The Road to Oz

Page 27

You see it was magic that did it every time 'cept the first, and we can't 'spect a cyclone to happen along and take us to the Emerald City now."

"No indeed," returned Polly, with a shudder, "I hate cyclones, anyway."

"That's why I wanted to find out if you could do any magic," said the little Kansas girl. "I'm sure I can't; and I'm sure Button-Bright can't; and the only magic the shaggy man has is the Love Magnet, which won't help us much."

"Don't be too sure of that, my dear," spoke the shaggy man, a smile on his donkey face. "I may not be able to do magic myself, but I can call to us a powerful friend who loves me because I own the Love Magnet, and this friend surely will be able to help us."

"Who is your friend?" asked Dorothy.

"Johnny Dooit."

"What can Johnny do?"

"Anything," answered the shaggy man, with confidence.

"Ask him to come," she exclaimed, eagerly.

The shaggy man took the Love Magnet from his pocket and unwrapped the paper that surrounded it. Holding the charm in the palm of his hand he looked at it steadily and said these words:

"Dear Johnny Dooit, come to me. I need you bad as bad can be."

"Well, here I am," said a cheery little voice; "but you shouldn't say you need me bad, 'cause I'm always, ALWAYS, good."

At this they quickly whirled around to find a funny little man sitting on a big copper chest, puffing smoke from a long pipe. His hair was grey, his whiskers were grey; and these whiskers were so long that he had wound the ends of them around his waist and tied them in a hard knot underneath the leather apron that reached from his chin nearly to his feet, and which was soiled and scratched as if it had been used a long time. His nose was broad, and stuck up a little; but his eyes were twinkling and merry. The little man's hands and arms were as hard and tough as the leather in his apron, and Dorothy thought Johnny Dooit looked as if he had done a lot of hard work in his lifetime.
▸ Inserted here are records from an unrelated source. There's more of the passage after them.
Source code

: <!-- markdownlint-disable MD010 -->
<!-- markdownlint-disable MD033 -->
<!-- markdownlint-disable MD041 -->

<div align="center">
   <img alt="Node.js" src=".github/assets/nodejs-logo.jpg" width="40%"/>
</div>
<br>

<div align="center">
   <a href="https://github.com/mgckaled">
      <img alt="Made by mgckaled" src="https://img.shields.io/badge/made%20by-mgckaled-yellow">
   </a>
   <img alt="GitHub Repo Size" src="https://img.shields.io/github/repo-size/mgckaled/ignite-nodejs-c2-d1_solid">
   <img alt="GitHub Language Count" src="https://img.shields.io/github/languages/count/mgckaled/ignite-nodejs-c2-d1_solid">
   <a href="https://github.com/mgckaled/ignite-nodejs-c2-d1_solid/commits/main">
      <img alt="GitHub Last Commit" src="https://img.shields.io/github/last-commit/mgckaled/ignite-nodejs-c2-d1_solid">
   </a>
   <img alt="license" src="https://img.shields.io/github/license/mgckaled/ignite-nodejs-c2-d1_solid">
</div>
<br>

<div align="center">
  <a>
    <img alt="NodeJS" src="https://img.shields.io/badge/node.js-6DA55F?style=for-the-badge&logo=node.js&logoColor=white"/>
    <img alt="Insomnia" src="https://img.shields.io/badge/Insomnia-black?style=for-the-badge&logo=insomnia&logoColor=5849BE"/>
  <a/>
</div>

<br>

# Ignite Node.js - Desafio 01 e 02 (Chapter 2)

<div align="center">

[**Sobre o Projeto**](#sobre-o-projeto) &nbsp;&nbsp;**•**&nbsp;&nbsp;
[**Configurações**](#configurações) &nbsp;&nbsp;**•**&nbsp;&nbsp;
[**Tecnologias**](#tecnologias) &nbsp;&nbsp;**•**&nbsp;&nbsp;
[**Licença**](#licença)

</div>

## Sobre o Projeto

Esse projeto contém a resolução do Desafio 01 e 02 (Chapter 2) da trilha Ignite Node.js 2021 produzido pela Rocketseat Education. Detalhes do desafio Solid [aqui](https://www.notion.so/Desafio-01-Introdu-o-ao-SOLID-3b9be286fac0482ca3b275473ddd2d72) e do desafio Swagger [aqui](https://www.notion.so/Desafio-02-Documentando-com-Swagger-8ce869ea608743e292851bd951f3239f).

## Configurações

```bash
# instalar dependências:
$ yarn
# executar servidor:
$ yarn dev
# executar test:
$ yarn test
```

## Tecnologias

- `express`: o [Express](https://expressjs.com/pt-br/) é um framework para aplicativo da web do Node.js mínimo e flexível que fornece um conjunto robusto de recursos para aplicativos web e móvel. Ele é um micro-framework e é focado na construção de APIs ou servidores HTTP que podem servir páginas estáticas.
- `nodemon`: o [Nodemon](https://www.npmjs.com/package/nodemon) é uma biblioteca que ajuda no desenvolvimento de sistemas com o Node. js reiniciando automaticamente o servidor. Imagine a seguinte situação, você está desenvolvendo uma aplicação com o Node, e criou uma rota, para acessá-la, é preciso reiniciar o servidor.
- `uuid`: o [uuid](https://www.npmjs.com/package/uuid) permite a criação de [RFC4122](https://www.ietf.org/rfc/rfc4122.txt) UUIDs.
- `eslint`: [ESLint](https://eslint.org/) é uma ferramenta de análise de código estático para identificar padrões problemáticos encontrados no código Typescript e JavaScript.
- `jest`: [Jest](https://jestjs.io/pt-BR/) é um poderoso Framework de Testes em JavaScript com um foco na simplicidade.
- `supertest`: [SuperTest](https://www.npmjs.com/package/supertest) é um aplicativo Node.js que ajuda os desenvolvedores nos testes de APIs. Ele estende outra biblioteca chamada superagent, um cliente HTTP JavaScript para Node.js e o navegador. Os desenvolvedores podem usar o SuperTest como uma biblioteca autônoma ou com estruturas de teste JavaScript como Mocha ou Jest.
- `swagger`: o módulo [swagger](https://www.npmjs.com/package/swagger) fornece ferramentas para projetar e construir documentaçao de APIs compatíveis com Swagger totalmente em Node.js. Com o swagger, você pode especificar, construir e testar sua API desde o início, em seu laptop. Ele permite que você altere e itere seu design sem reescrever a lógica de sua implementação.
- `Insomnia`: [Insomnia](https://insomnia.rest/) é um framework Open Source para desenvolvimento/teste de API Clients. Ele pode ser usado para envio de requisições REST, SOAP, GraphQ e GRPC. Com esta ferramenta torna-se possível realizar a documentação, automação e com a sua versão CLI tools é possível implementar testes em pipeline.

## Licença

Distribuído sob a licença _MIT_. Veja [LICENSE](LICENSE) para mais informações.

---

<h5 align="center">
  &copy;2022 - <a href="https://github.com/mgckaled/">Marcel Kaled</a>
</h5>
"Good morning, Johnny," said the shaggy man. "Thank you for coming to me so quickly."

"I never waste time," said the newcomer, promptly. "But what's happened to you? Where did you get that donkey head? Really, I wouldn't have known you at all, Shaggy Man, if I hadn't looked at your feet."

The shaggy man introduced Johnny Dooit to Dorothy and Toto and Button-Bright and the Rainbow's Daughter, and told him the story of their adventures, adding that they were anxious now to reach the Emerald City in the Land of Oz, where Dorothy had friends who would take care of them and send them safe home again.
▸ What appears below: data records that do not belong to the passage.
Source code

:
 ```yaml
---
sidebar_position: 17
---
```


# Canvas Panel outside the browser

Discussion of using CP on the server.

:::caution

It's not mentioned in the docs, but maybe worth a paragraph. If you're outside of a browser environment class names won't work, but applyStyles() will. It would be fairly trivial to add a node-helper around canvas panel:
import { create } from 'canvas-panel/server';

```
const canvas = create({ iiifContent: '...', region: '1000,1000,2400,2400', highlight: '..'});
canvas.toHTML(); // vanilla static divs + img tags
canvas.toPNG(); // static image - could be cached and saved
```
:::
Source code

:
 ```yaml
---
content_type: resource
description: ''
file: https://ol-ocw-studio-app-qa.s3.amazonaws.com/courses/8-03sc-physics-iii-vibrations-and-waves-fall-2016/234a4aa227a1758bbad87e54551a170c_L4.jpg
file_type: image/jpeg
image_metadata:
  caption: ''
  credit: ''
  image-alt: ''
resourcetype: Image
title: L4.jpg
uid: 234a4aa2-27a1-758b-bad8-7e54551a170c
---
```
"But," said he, "we find that we can't cross this desert, which turns all living flesh that touches it into dust; so I have asked you to come and help us."

Johnny Dooit puffed his pipe and looked carefully at the dreadful desert in front of them--stretching so far away they could not see its end.

"You must ride," he said, briskly.

"What in?" asked the shaggy man.

"In a sand-boat, which has runners like a sled and sails like a ship. The wind will blow you swiftly across the desert and the sand cannot touch your flesh to turn it into dust."

"Good!" cried Dorothy, clapping her hands delightedly. "That was the way the Magic Carpet took us across. We didn't have to touch the horrid sand at all."

"But where is the sand-boat?" asked the shaggy man, looking all around him.

"I'll make you one," said Johnny Dooit.

As he spoke, he knocked the ashes from his pipe and put it in his pocket. Then he unlocked the copper chest and lifted the lid, and Dorothy saw it was full of shining tools of all sorts and shapes.

Johnny Dooit moved quickly now--so quickly that they were astonished at the work he was able to accomplish. He had in his chest a tool for everything he wanted to do, and these must have been magic tools because they did their work so fast and so well.

The man hummed a little song as he worked, and Dorothy tried to listen to it. She thought the words were something like these:

The only way to do a thing Is do it when you can, And do it cheerfully, and sing And work and think and plan. The only real unhappy one Is he who dares to shirk; The only really happy one Is he who cares to work.